The top four drop-off: Can Reece Walsh and Lachlan Galvin revive their flagging sides?Artwork: Aresna Villanueva

No. Never. Not once since 1908.

And even with the Storm, Broncos, Raiders and Bulldogs sitting between positions 11 and 15 on the NRL ladder (with the Titans in between) after mostly miserable starts to 2026, odds-on, this won’t be the year either.

The NRL’s bewildering insistence on awarding two points for a bye makes a liar of the ladder.

Take those two-point gifts away for a true mid-season snapshot, and Melbourne rank behind the eighth-placed Rabbitohs, not by four competition points, but only on for and against.

Through set restarts, injuries and hubris though, history could well be matched, if not made, by the falling heavyweights.

The drop-off of 2004 premiers Canterbury, the runner-up Roosters and fourth-placed Panthers in 2005 is the only time three of the previous year’s top four have been missing come September.

On form and the first 13 rounds of 2026, it will be Mad Mondays and post-mortems for the Broncos, Raiders and Bulldogs when the finals kick off.

Melbourne’s signs of life after seven straight losses, and Brisbane’s revival from a nigh-identical plight 12 months ago, offer hope yet.
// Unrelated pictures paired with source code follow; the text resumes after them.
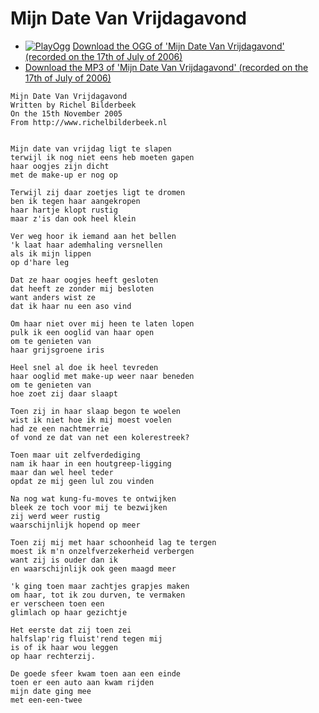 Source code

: # Mijn Date Van Vrijdagavond

 * [![PlayOgg](http://static.fsf.org/playogg/Play_ogg_80x15.png "I support PlayOgg!")](http://playogg.org) [Download the OGG of 'Mijn Date Van Vrijdagavond' (recorded on the 17th of July of 2006)](http://www.richelbilderbeek.nl/CD06_15MijnDateVanVrijdagavond20060717_2.ogg)
 * [Download the MP3 of 'Mijn Date Van Vrijdagavond' (recorded on the 17th of July of 2006)](http://www.richelbilderbeek.nl/CD06_15MijnDateVanVrijdagavond20060717_2.mp3)

```
Mijn Date Van Vrijdagavond
Written by Richel Bilderbeek
On the 15th November 2005
From http://www.richelbilderbeek.nl


Mijn date van vrijdag ligt te slapen
terwijl ik nog niet eens heb moeten gapen
haar oogjes zijn dicht
met de make-up er nog op

Terwijl zij daar zoetjes ligt te dromen
ben ik tegen haar aangekropen
haar hartje klopt rustig
maar z'is dan ook heel klein

Ver weg hoor ik iemand aan het bellen
'k laat haar ademhaling versnellen
als ik mijn lippen 
op d'hare leg

Dat ze haar oogjes heeft gesloten
dat heeft ze zonder mij besloten
want anders wist ze
dat ik haar nu een aso vind

Om haar niet over mij heen te laten lopen
pulk ik een ooglid van haar open
om te genieten van 
haar grijsgroene iris

Heel snel al doe ik heel tevreden
haar ooglid met make-up weer naar beneden
om te genieten van 
hoe zoet zij daar slaapt

Toen zij in haar slaap begon te woelen
wist ik niet hoe ik mij moest voelen
had ze een nachtmerrie
of vond ze dat van net een kolerestreek?

Toen maar uit zelfverdediging
nam ik haar in een houtgreep-ligging
maar dan wel heel teder
opdat ze mij geen lul zou vinden

Na nog wat kung-fu-moves te ontwijken
bleek ze toch voor mij te bezwijken
zij werd weer rustig
waarschijnlijk hopend op meer

Toen zij mij met haar schoonheid lag te tergen
moest ik m'n onzelfverzekerheid verbergen
want zij is ouder dan ik
en waarschijnlijk ook geen maagd meer

'k ging toen maar zachtjes grapjes maken
om haar, tot ik zou durven, te vermaken
er verscheen toen een
glimlach op haar gezichtje

Het eerste dat zij toen zei
halfslap'rig fluist'rend tegen mij
is of ik haar wou leggen
op haar rechterzij.

De goede sfeer kwam toen aan een einde
toen er een auto aan kwam rijden
mijn date ging mee
met een-een-twee
```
So too, columns like this, which beg to be shot down by the rugby league universe.

Like the Storm, Canterbury struggled most with the manufactured game speed and fatigue of endless six agains to start the season.

Where the cowbell signalling another crack at the defence has made running dummy halves king, the Bulldogs don’t have one.

And where the game’s livewires have come to life with the ruck opening up like Sydney Heads, weight of possession can kill off a team and a contest like never before.

Composed, game-managing halves (see Nathan Cleary, Tannah Boyd until his ACL ruptured, Jamal Fogarty and Isaiya Katoa) to control and kick a team around the paddock are proving just as critical.

Canterbury are desperate for a win after a poor start to the season.Getty Images

The Bulldogs have Lachlan Galvin and Matt Burton awkwardly lumped with that remit when neither is built for it, with Galvin under relentless pressure each week despite being Canterbury’s most consistent player this year.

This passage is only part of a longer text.